No moment on the annual calendar gets more associated with popping champagne corks than New Year’s Eve. So it is appropriate that on this last Sunday and day of 2023 the Lectionary directs us to Psalm 148, which is in its own way a fizzing and frothing bottle of champagne in word form. It is as though the Book of Psalms has all along been shaking and shaking a bottle of bubbly and now as the Psalter comes in for a landing in its final half-dozen songs, the cork has finally given way to the internal pressure and *POP* we end with explosions of praise and worship.
In various Psalms sermon commentaries here on CEP I and others have noted how in many psalms there is no distinction made between telling human beings to praise God the Creator/Redeemer and giving the same command to animals and trees and stars and snowflakes. In fact in the case of Psalm 148, we go through 10 whole verses out of the song’s total of 14 verses before human beings even make an appearance. Instead the poem concentrates on the non-human creation in its incessant calls for praise of God.
And the psalmist runs the gamut pretty well. If we just list out to whom this praise imperative is directed, we get a sense for the scope of this perhaps even better than in just reading the psalm.
Sun
Moon
Stars
Heavens
Water over the heavens
Sea creatures
Ocean Depths
Lightning
Hail
Snow
Clouds
Winds
Mountains
Hills
Fruit trees
Cedars
Wild creatures
Cattle
Small creatures
Flying birds
That’s a list of 20 distinct parts of creation if you were keeping count and not much is left out. One assumes the list includes elephants as well as ants. Lemon trees and evergreens, cows and rabbits, eagles and sparrows, most every meteorological kind of weather you could name. Mountain ranges and the sea floor, meadows and grassy hillsides, blue skies and cloudy skies, whales and trout, coral reefs and kelp beds. Everybody is a member of the choir and so is called to sing praises to God.
Recently I wrote a blog for The Reformed Journal in which I reflected on all this after a trip to the Arizona desert. In some ways I cannot say a lot more about Psalm 148 than what I wrote there so I invite you to click on the link above and take a look if you are preparing to preach on this Psalm on New Year’s Eve Sunday or any other time.
For now I will take note of how the psalmist frames up the reason for all this praise of God as he states it very near the exact center of the poem:
5 Let them praise the name of the Lord,
for at his command they were created,
6 and he established them for ever and ever—
he issued a decree that will never pass away.

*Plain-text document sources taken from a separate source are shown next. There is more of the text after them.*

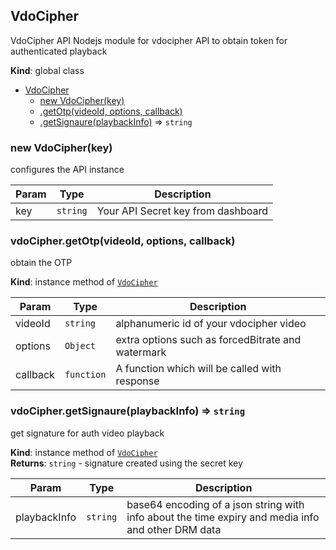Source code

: <a name="VdoCipher"></a>

## VdoCipher
VdoCipher API
Nodejs module for vdocipher API to obtain token for authenticated playback

**Kind**: global class  

* [VdoCipher](#VdoCipher)
    * [new VdoCipher(key)](#new_VdoCipher_new)
    * [.getOtp(videoId, options, callback)](#VdoCipher+getOtp)
    * [.getSignaure(playbackInfo)](#VdoCipher+getSignaure) ⇒ <code>string</code>

<a name="new_VdoCipher_new"></a>

### new VdoCipher(key)
configures the API instance


| Param | Type | Description |
| --- | --- | --- |
| key | <code>string</code> | Your API Secret key from dashboard |

<a name="VdoCipher+getOtp"></a>

### vdoCipher.getOtp(videoId, options, callback)
obtain the OTP

**Kind**: instance method of <code>[VdoCipher](#VdoCipher)</code>  

| Param | Type | Description |
| --- | --- | --- |
| videoId | <code>string</code> | alphanumeric id of your vdocipher video |
| options | <code>Object</code> | extra options such as forcedBitrate and watermark |
| callback | <code>function</code> | A function which will be called with response |

<a name="VdoCipher+getSignaure"></a>

### vdoCipher.getSignaure(playbackInfo) ⇒ <code>string</code>
get signature for auth video playback

**Kind**: instance method of <code>[VdoCipher](#VdoCipher)</code>  
**Returns**: <code>string</code> - signature created using the secret key  

| Param | Type | Description |
| --- | --- | --- |
| playbackInfo | <code>string</code> | base64 encoding of a json string with info about the time expiry and media info and other DRM data |

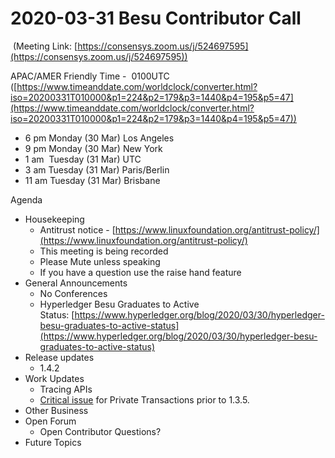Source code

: # 2020-03-31 Besu Contributor Call

 (Meeting Link: [https://consensys.zoom.us/j/524697595](https://consensys.zoom.us/j/524697595))

APAC/AMER Friendly Time -  0100UTC ([https://www.timeanddate.com/worldclock/converter.html?iso=20200331T010000&p1=224&p2=179&p3=1440&p4=195&p5=47](https://www.timeanddate.com/worldclock/converter.html?iso=20200331T010000&p1=224&p2=179&p3=1440&p4=195&p5=47))

- 6 pm Monday (30 Mar) Los Angeles
- 9 pm Monday (30 Mar) New York
- 1 am  Tuesday (31 Mar) UTC
- 3 am Tuesday (31 Mar) Paris/Berlin
- 11 am Tuesday (31 Mar) Brisbane

Agenda

- Housekeeping
  - Antitrust notice - [https://www.linuxfoundation.org/antitrust-policy/](https://www.linuxfoundation.org/antitrust-policy/)
  - This meeting is being recorded
  - Please Mute unless speaking
  - If you have a question use the raise hand feature
- General Announcements  
  - No Conferences
  - Hyperledger Besu Graduates to Active Status: [https://www.hyperledger.org/blog/2020/03/30/hyperledger-besu-graduates-to-active-status](https://www.hyperledger.org/blog/2020/03/30/hyperledger-besu-graduates-to-active-status)
- Release updates
  - 1.4.2
- Work Updates
  - Tracing APIs
  - [Critical issue](https://lf-hyperledger.atlassian.net/wiki/display/BESU/Critical+Issue+for+Privacy+Users) for Private Transactions prior to 1.3.5.
- Other Business
- Open Forum
  - Open Contributor Questions?
- Future Topics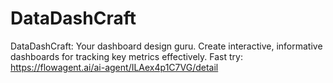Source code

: # DataDashCraft
DataDashCraft: Your dashboard design guru. Create interactive, informative dashboards for tracking key metrics effectively.
Fast try: https://flowagent.ai/ai-agent/ILAex4p1C7VG/detail
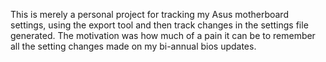 This is merely a personal project for tracking my Asus motherboard settings, using the export tool and then track changes in the settings file generated.
The motivation was how much of a pain it can be to remember all the setting changes made on my bi-annual bios updates.
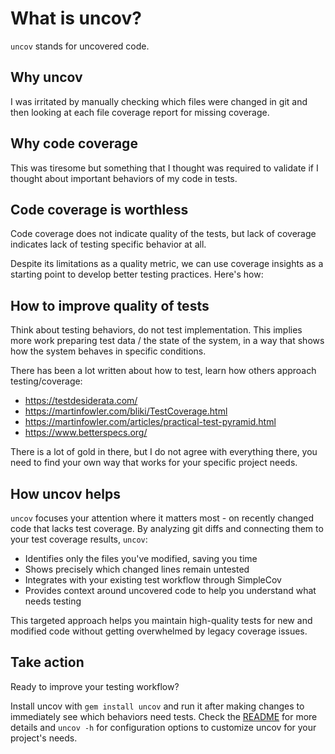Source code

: # What is uncov?
`uncov` stands for uncovered code.


## Why uncov
I was irritated by manually checking which files were changed in git
and then looking at each file coverage report for missing coverage.


## Why code coverage
This was tiresome but something that I thought was required to validate
if I thought about important behaviors of my code in tests.


## Code coverage is worthless
Code coverage does not indicate quality of the tests,
but lack of coverage indicates lack of testing specific behavior at all.

Despite its limitations as a quality metric, we can use coverage insights
as a starting point to develop better testing practices. Here's how:

## How to improve quality of tests
Think about testing behaviors, do not test implementation.
This implies more work preparing test data / the state of the system,
in a way that shows how the system behaves in specific conditions.

There has been a lot written about how to test, learn how others approach testing/coverage:
- https://testdesiderata.com/
- https://martinfowler.com/bliki/TestCoverage.html
- https://martinfowler.com/articles/practical-test-pyramid.html
- https://www.betterspecs.org/

There is a lot of gold in there, but I do not agree with everything there,
you need to find your own way that works for your specific project needs.


## How uncov helps
`uncov` focuses your attention where it matters most - on recently changed code that lacks test coverage.
By analyzing git diffs and connecting them to your test coverage results, `uncov`:
- Identifies only the files you've modified, saving you time
- Shows precisely which changed lines remain untested
- Integrates with your existing test workflow through SimpleCov
- Provides context around uncovered code to help you understand what needs testing

This targeted approach helps you maintain high-quality tests for new and modified code
without getting overwhelmed by legacy coverage issues.


## Take action
Ready to improve your testing workflow?

Install uncov with `gem install uncov` and run it after making changes to immediately see which behaviors need tests.
Check the [README](README.md) for more details and
`uncov -h` for configuration options to customize uncov for your project's needs.
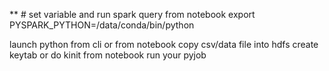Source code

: ** # set variable and run spark query from notebook
export PYSPARK_PYTHON=/data/conda/bin/python

launch python from cli or from notebook
copy csv/data file into hdfs
create keytab or do kinit from notebook
run your pyjob

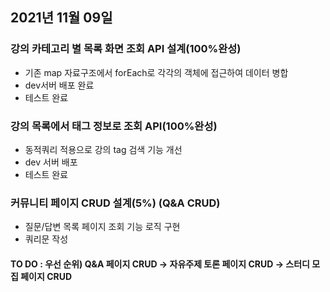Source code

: ## 2021년 11월 09일

### 강의 카테고리 별 목록 화면 조회 API 설계(100%완성)

- 기존 map 자료구조에서 forEach로 각각의 객체에 접근하여 데이터 병합
- dev서버 배포 완료
- 테스트 완료

### 강의 목록에서 태그 정보로 조회 API(100%완성)

- 동적쿼리 적용으로 강의 tag 검색 기능 개선
- dev 서버 배포
- 테스트 완료

### 커뮤니티 페이지 CRUD 설계(5%) (Q&A CRUD)

- 질문/답변 목록 페이지 조회 기능 로직 구현
- 쿼리문 작성

#### TO DO : 우선 순위) Q&A 페이지 CRUD -> 자유주제 토론 페이지 CRUD -> 스터디 모집 페이지 CRUD 
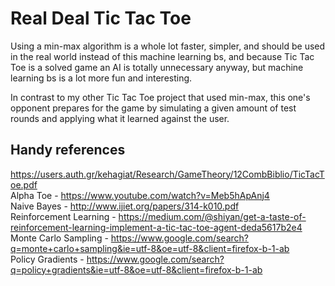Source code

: # Real Deal Tic Tac Toe

Using a min-max algorithm is a whole lot faster, simpler, and should be used in the real world instead of this machine learning bs,  and because Tic Tac Toe is a solved game an AI is totally unnecessary anyway, but machine learning bs is a lot more fun and interesting.

In contrast to my other Tic Tac Toe project that used min-max, this one's opponent prepares for the game by simulating a given amount of test rounds and applying what it learned against the user.

## Handy references ##
https://users.auth.gr/kehagiat/Research/GameTheory/12CombBiblio/TicTacToe.pdf  
Alpha Toe - https://www.youtube.com/watch?v=Meb5hApAnj4  
Naive Bayes - http://www.ijiet.org/papers/314-k010.pdf  
Reinforcement Learning - https://medium.com/@shiyan/get-a-taste-of-reinforcement-learning-implement-a-tic-tac-toe-agent-deda5617b2e4  
Monte Carlo Sampling - https://www.google.com/search?q=monte+carlo+sampling&ie=utf-8&oe=utf-8&client=firefox-b-1-ab  
Policy Gradients - https://www.google.com/search?q=policy+gradients&ie=utf-8&oe=utf-8&client=firefox-b-1-ab  
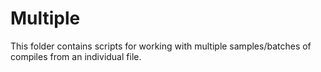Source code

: # Multiple

This folder contains scripts for working with multiple samples/batches of
compiles from an individual file.
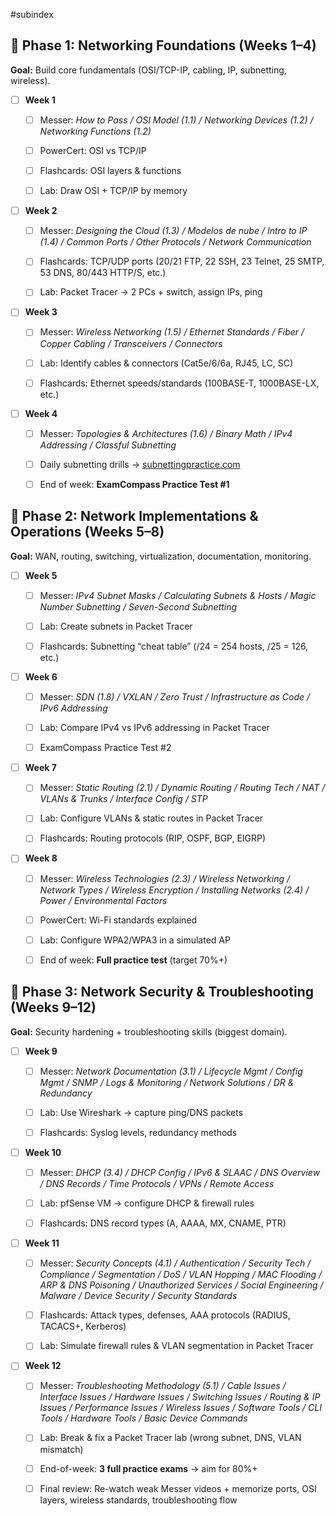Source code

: #subindex 
## 🔹 Phase 1: Networking Foundations (Weeks 1–4)

**Goal:** Build core fundamentals (OSI/TCP-IP, cabling, IP, subnetting, wireless).
- [ ] **Week 1**

	- [ ] Messer: _How to Pass / OSI Model (1.1) / Networking Devices (1.2) / Networking Functions (1.2)_
	    
	- [ ] PowerCert: OSI vs TCP/IP
	    
	- [ ] Flashcards: OSI layers & functions
	    
	- [ ] Lab: Draw OSI + TCP/IP by memory
	    

- [ ] **Week 2**

	- [ ] Messer: _Designing the Cloud (1.3) / Modelos de nube / Intro to IP (1.4) / Common Ports / Other Protocols / Network Communication_
	    
	- [ ] Flashcards: TCP/UDP ports (20/21 FTP, 22 SSH, 23 Telnet, 25 SMTP, 53 DNS, 80/443 HTTP/S, etc.)
	    
	- [ ] Lab: Packet Tracer → 2 PCs + switch, assign IPs, ping
    

- [ ] **Week 3**

	- [ ] Messer: _Wireless Networking (1.5) / Ethernet Standards / Fiber / Copper Cabling / Transceivers / Connectors_
	    
	- [ ] Lab: Identify cables & connectors (Cat5e/6/6a, RJ45, LC, SC)
	    
	- [ ] Flashcards: Ethernet speeds/standards (100BASE-T, 1000BASE-LX, etc.)
	    

- [ ] **Week 4**

	- [ ] Messer: _Topologies & Architectures (1.6) / Binary Math / IPv4 Addressing / Classful Subnetting_
	    
	- [ ] Daily subnetting drills → [subnettingpractice.com](https://subnettingpractice.com/)
	    
	- [ ] End of week: **ExamCompass Practice Test #1**
    



## 🔹 Phase 2: Network Implementations & Operations (Weeks 5–8)

**Goal:** WAN, routing, switching, virtualization, documentation, monitoring.

- [ ] **Week 5**

	- [ ] Messer: _IPv4 Subnet Masks / Calculating Subnets & Hosts / Magic Number Subnetting / Seven-Second Subnetting_
	    
	- [ ] Lab: Create subnets in Packet Tracer
	    
	- [ ] Flashcards: Subnetting “cheat table” (/24 = 254 hosts, /25 = 126, etc.)
	    

- [ ] **Week 6**

	- [ ] Messer: _SDN (1.8) / VXLAN / Zero Trust / Infrastructure as Code / IPv6 Addressing_
	    
	- [ ] Lab: Compare IPv4 vs IPv6 addressing in Packet Tracer
	    
	- [ ] ExamCompass Practice Test #2
	    

- [ ] **Week 7**

	- [ ] Messer: _Static Routing (2.1) / Dynamic Routing / Routing Tech / NAT / VLANs & Trunks / Interface Config / STP_
	    
	- [ ] Lab: Configure VLANs & static routes in Packet Tracer
	    
	- [ ] Flashcards: Routing protocols (RIP, OSPF, BGP, EIGRP)
    

- [ ] **Week 8**

	- [ ] Messer: _Wireless Technologies (2.3) / Wireless Networking / Network Types / Wireless Encryption / Installing Networks (2.4) / Power / Environmental Factors_
	    
	- [ ] PowerCert: Wi-Fi standards explained
	    
	- [ ] Lab: Configure WPA2/WPA3 in a simulated AP
	    
	- [ ] End of week: **Full practice test** (target 70%+)
	    



## 🔹 Phase 3: Network Security & Troubleshooting (Weeks 9–12)

**Goal:** Security hardening + troubleshooting skills (biggest domain).

- [ ] **Week 9**

	- [ ] Messer: _Network Documentation (3.1) / Lifecycle Mgmt / Config Mgmt / SNMP / Logs & Monitoring / Network Solutions / DR & Redundancy_
	    
	- [ ] Lab: Use Wireshark → capture ping/DNS packets
	    
	- [ ] Flashcards: Syslog levels, redundancy methods
    

- [ ] **Week 10**

	- [ ] Messer: _DHCP (3.4) / DHCP Config / IPv6 & SLAAC / DNS Overview / DNS Records / Time Protocols / VPNs / Remote Access_
	    
	- [ ] Lab: pfSense VM → configure DHCP & firewall rules
	    
	- [ ] Flashcards: DNS record types (A, AAAA, MX, CNAME, PTR)
    

- [ ] **Week 11**

	- [ ] Messer: _Security Concepts (4.1) / Authentication / Security Tech / Compliance / Segmentation / DoS / VLAN Hopping / MAC Flooding / ARP & DNS Poisoning / Unauthorized Services / Social Engineering / Malware / Device Security / Security Standards_
	    
	- [ ] Flashcards: Attack types, defenses, AAA protocols (RADIUS, TACACS+, Kerberos)
	    
	- [ ] Lab: Simulate firewall rules & VLAN segmentation in Packet Tracer
    

- [ ] **Week 12**

	- [ ] Messer: _Troubleshooting Methodology (5.1) / Cable Issues / Interface Issues / Hardware Issues / Switching Issues / Routing & IP Issues / Performance Issues / Wireless Issues / Software Tools / CLI Tools / Hardware Tools / Basic Device Commands_
	    
	- [ ] Lab: Break & fix a Packet Tracer lab (wrong subnet, DNS, VLAN mismatch)
	    
	- [ ] End-of-week: **3 full practice exams** → aim for 80%+
	    
	- [ ] Final review: Re-watch weak Messer videos + memorize ports, OSI layers, wireless standards, troubleshooting flow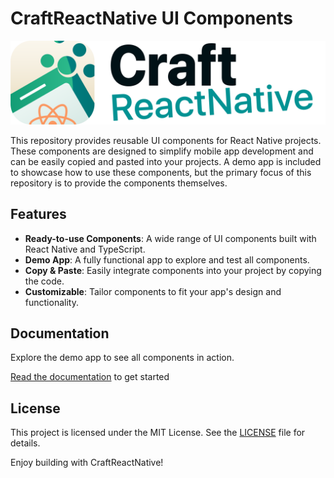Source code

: # CraftReactNative UI Components

![CraftReactNative Logo](https://github.com/craftreactnative/craftrn-ui/raw/master/demo-app/assets/images/craftrn-light.png)

This repository provides reusable UI components for React Native projects. These components are designed to simplify mobile app development and can be easily copied and pasted into your projects. A demo app is included to showcase how to use these components, but the primary focus of this repository is to provide the components themselves.

## Features

- **Ready-to-use Components**: A wide range of UI components built with React Native and TypeScript.
- **Demo App**: A fully functional app to explore and test all components.
- **Copy & Paste**: Easily integrate components into your project by copying the code.
- **Customizable**: Tailor components to fit your app's design and functionality.

## Documentation

Explore the demo app to see all components in action.

[Read the documentation](https://docs.craftreactnative.com/) to get started

## License

This project is licensed under the MIT License. See the [LICENSE](LICENSE) file for details.

Enjoy building with CraftReactNative!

In essence, the features of the natural world singled out here to give God praise—and again, that includes anything from creation you would care to name specifically—they are all given the same rationale for this praise and the reason is simple: God is the one who made you. God came up with the idea of you, Mr. Humpback Whale and Miss Apple Tree. So give it up to God for thinking to make you as you are!
What’s more—and here is an Old Testament hint that we are not to ponder any future with God without the created order—God issued a decree that establishes all these things for ever and ever. To any in the church or outside the church even yet today who think stewardship of creation is a waste of time since we are all destined to be whisked out of this world into some cloudy, vapory realm of “heaven,” the Bible says “No.” That’s not how it’s going to be. The natural world—as we often call it—might be purified and changed but it will not be destroyed never to be seen in any way, shape, or form ever again.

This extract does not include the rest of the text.